Manisha Gangopadhyay

Advisor: Benjamin Cashore


The construction of the Farakka Barrage at the head of the delta in West Bengal is a cause of major tension between India and Bangladesh. Farakka, close to the point where the main flow of the river enters Bangladesh, and the tributary Hooghly (also known as Bhagirathi) continues in West Bengal past Calcutta. This barrage, which feeds the Hooghly branch of the river by a 26 mile long feeder canal, and its water flow management, has been a long-lingering source of dispute with Bangladesh. India claims that the port of Calcutta is adversely affected by deposits of silt and by the intrusion of saline seawater.

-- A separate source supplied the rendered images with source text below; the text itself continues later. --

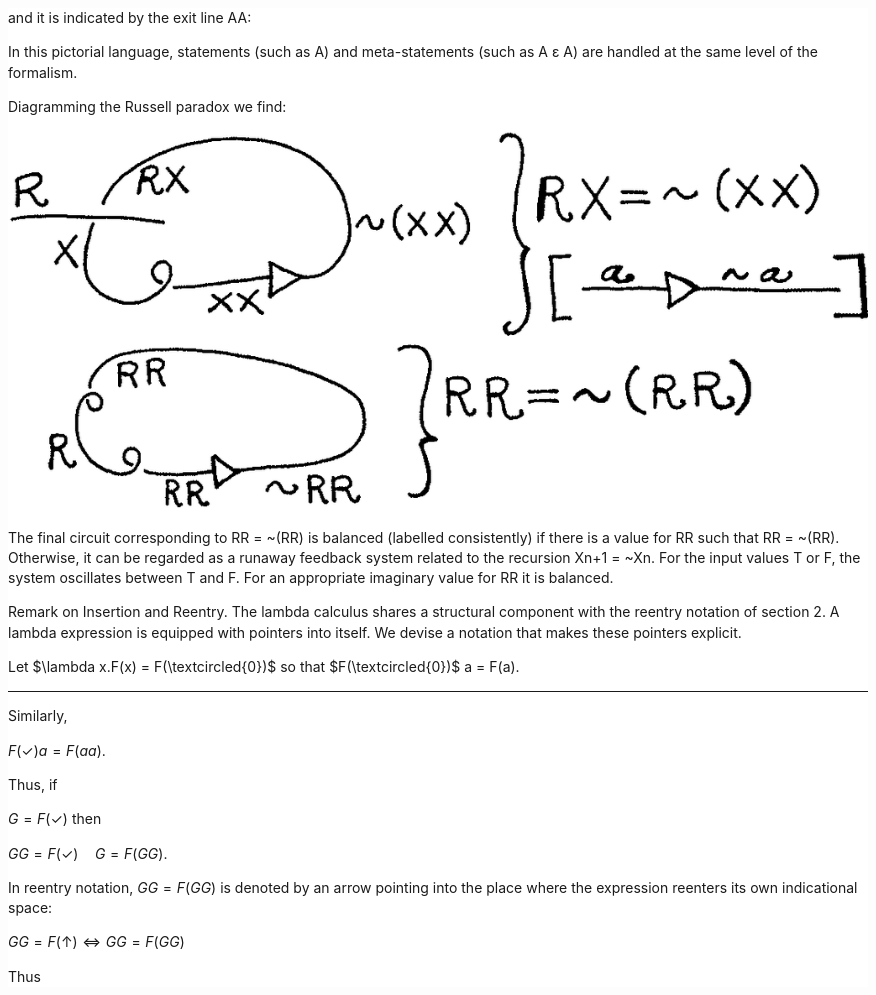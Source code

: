 
and it is indicated by the exit line AA:

In this pictorial language, statements (such as A) and meta-statements (such as A ε A) are handled at the same level of the formalism.

Diagramming the Russell paradox we find:

![](imgs/image76.png)

The final circuit corresponding to RR = ~(RR) is balanced (labelled consistently) if there is a value for RR such that RR = ~(RR). Otherwise, it can be regarded as a runaway feedback system related to the recursion Xn+1 = ~Xn. For the input values T or F, the system oscillates between T and F. For an appropriate imaginary value for RR it is balanced.

Remark on Insertion and Reentry. The lambda calculus shares a structural component with the reentry notation of section 2. A lambda expression is equipped with pointers into itself. We devise a notation that makes these pointers explicit.

Let $\lambda x.F(x) = F(\textcircled{0})$ so that $F(\textcircled{0})$ a = F(a).

---

Similarly,

$F(\checkmark) a = F(aa).$

Thus, if

$G = F(\checkmark)$ then

$GG = F(\checkmark) \quad G = F(GG).$

In reentry notation, $GG = F(GG)$ is denoted by an arrow pointing into the place where the expression reenters its own indicational space:

$GG = F(\uparrow) \iff GG = F(GG)$

Thus
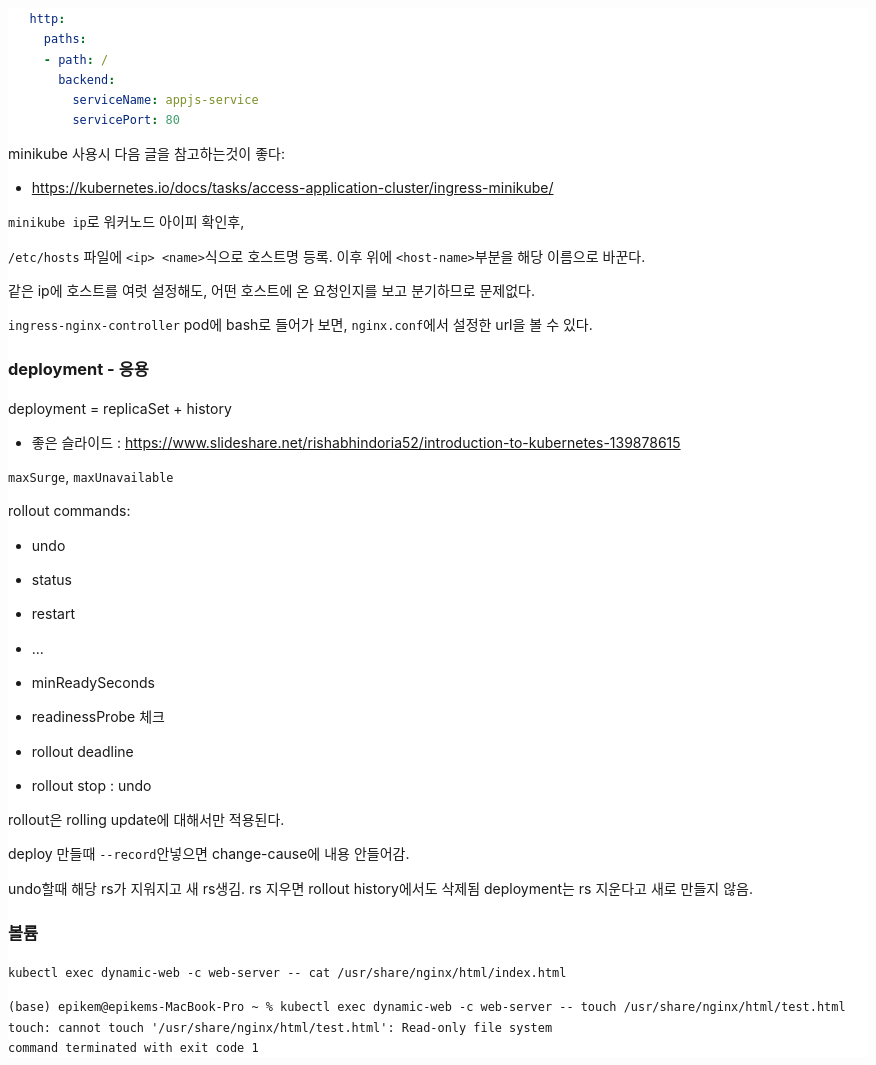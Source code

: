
 ```yaml
   http:
     paths:
     - path: /
       backend:
         serviceName: appjs-service
         servicePort: 80
```

minikube 사용시 다음 글을 참고하는것이 좋다:
- https://kubernetes.io/docs/tasks/access-application-cluster/ingress-minikube/

`minikube ip`로 워커노드 아이피 확인후,

`/etc/hosts` 파일에 `<ip> <name>`식으로 호스트명 등록.
이후 위에 `<host-name>`부분을 해당 이름으로 바꾼다.

같은 ip에 호스트를 여럿 설정해도, 어떤 호스트에 온 요청인지를 보고 분기하므로 문제없다.



`ingress-nginx-controller` pod에 bash로 들어가 보면, `nginx.conf`에서 설정한 url을 볼 수 있다.


### deployment - 응용

deployment = replicaSet + history

- 좋은 슬라이드 : https://www.slideshare.net/rishabhindoria52/introduction-to-kubernetes-139878615

`maxSurge`, `maxUnavailable`

rollout commands:
- undo
- status
- restart
- ...


- minReadySeconds
- readinessProbe 체크
- rollout deadline
- rollout stop : undo

rollout은 rolling update에 대해서만 적용된다.

deploy 만들때 `--record`안넣으면 change-cause에 내용 안들어감.

undo할때 해당 rs가 지워지고 새 rs생김.
rs 지우면 rollout history에서도 삭제됨
deployment는 rs 지운다고 새로 만들지 않음.


### 볼륨


`kubectl exec dynamic-web -c web-server -- cat /usr/share/nginx/html/index.html`

```
(base) epikem@epikems-MacBook-Pro ~ % kubectl exec dynamic-web -c web-server -- touch /usr/share/nginx/html/test.html
touch: cannot touch '/usr/share/nginx/html/test.html': Read-only file system
command terminated with exit code 1
```
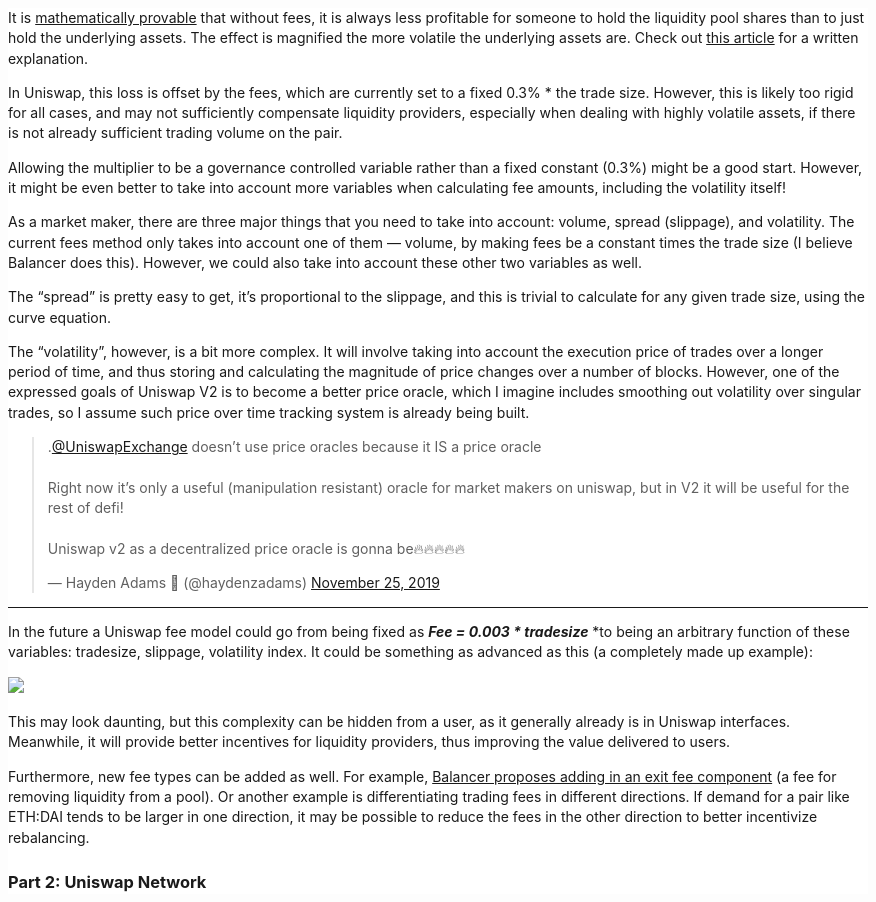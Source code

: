 It is [mathematically provable](https://arxiv.org/pdf/1911.03380.pdf) that without fees, it is always less profitable for someone to hold the liquidity pool shares than to just hold the underlying assets. The effect is magnified the more volatile the underlying assets are. Check out [this article](https://medium.com/@pintail/understanding-uniswap-returns-cc593f3499ef) for a written explanation.

In Uniswap, this loss is offset by the fees, which are currently set to a fixed 0.3% * the trade size. However, this is likely too rigid for all cases, and may not sufficiently compensate liquidity providers, especially when dealing with highly volatile assets, if there is not already sufficient trading volume on the pair.

Allowing the multiplier to be a governance controlled variable rather than a fixed constant (0.3%) might be a good start. However, it might be even better to take into account more variables when calculating fee amounts, including the volatility itself!

As a market maker, there are three major things that you need to take into account: volume, spread (slippage), and volatility. The current fees method only takes into account one of them — volume, by making fees be a constant times the trade size (I believe Balancer does this). However, we could also take into account these other two variables as well.

The “spread” is pretty easy to get, it’s proportional to the slippage, and this is trivial to calculate for any given trade size, using the curve equation.

The “volatility”, however, is a bit more complex. It will involve taking into account the execution price of trades over a longer period of time, and thus storing and calculating the magnitude of price changes over a number of blocks. However, one of the expressed goals of Uniswap V2 is to become a better price oracle, which I imagine includes smoothing out volatility over singular trades, so I assume such price over time tracking system is already being built.


<blockquote class="twitter-tweet tw-align-center"><p lang="en" dir="ltr">.<a href="https://twitter.com/UniswapExchange?ref_src=twsrc%5Etfw">@UniswapExchange</a> doesn’t use price oracles because it IS a price oracle<br><br>Right now it’s only a useful (manipulation resistant) oracle for market makers on uniswap, but in V2 it will be useful for the rest of defi!<br><br>Uniswap v2 as a decentralized price oracle is gonna be🔥🔥🔥🔥🔥</p>&mdash; Hayden Adams 🦄 (@haydenzadams) <a href="https://twitter.com/haydenzadams/status/1199106007340867589?ref_src=twsrc%5Etfw">November 25, 2019</a></blockquote> <script async src="https://platform.twitter.com/widgets.js" charset="utf-8"></script>

---

In the future a Uniswap fee model could go from being fixed as ***Fee = 0.003 * tradesize*** *to being an arbitrary function of these variables: tradesize, slippage, volatility index. It could be something as advanced as this (a completely made up example):

![](/images/medium/0*p0lLObjCnw64i14X.png)

This may look daunting, but this complexity can be hidden from a user, as it generally already is in Uniswap interfaces. Meanwhile, it will provide better incentives for liquidity providers, thus improving the value delivered to users.

Furthermore, new fee types can be added as well. For example, [Balancer proposes adding in an exit fee component](https://balancer.finance/whitepaper.html#swap-and-exit-fees) (a fee for removing liquidity from a pool). Or another example is differentiating trading fees in different directions. If demand for a pair like ETH:DAI tends to be larger in one direction, it may be possible to reduce the fees in the other direction to better incentivize rebalancing.

### **Part 2: Uniswap Network**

To counter these effects fresh water is diverted into the Bhagirathi River via a large canal from the Ganges at Farakka. However, after its construction, the salinity of water and soil increased markedly. Recurring floods caused by siltation and the opening of the Farakka Barrage sluice gates during the monsoon season resulted in extensive damage to crops. Soil moisture and groundwater levels continue to decrease and the ecosystems of the region are being damaged.

I would like to use remote sensing tools to explore the extent of siltation along the Hooghly River *and* along the tributary extending into Bangladesh over the last 30 years to assess the futility and/or successes of the Farakka Dam and the changing policies since its inception.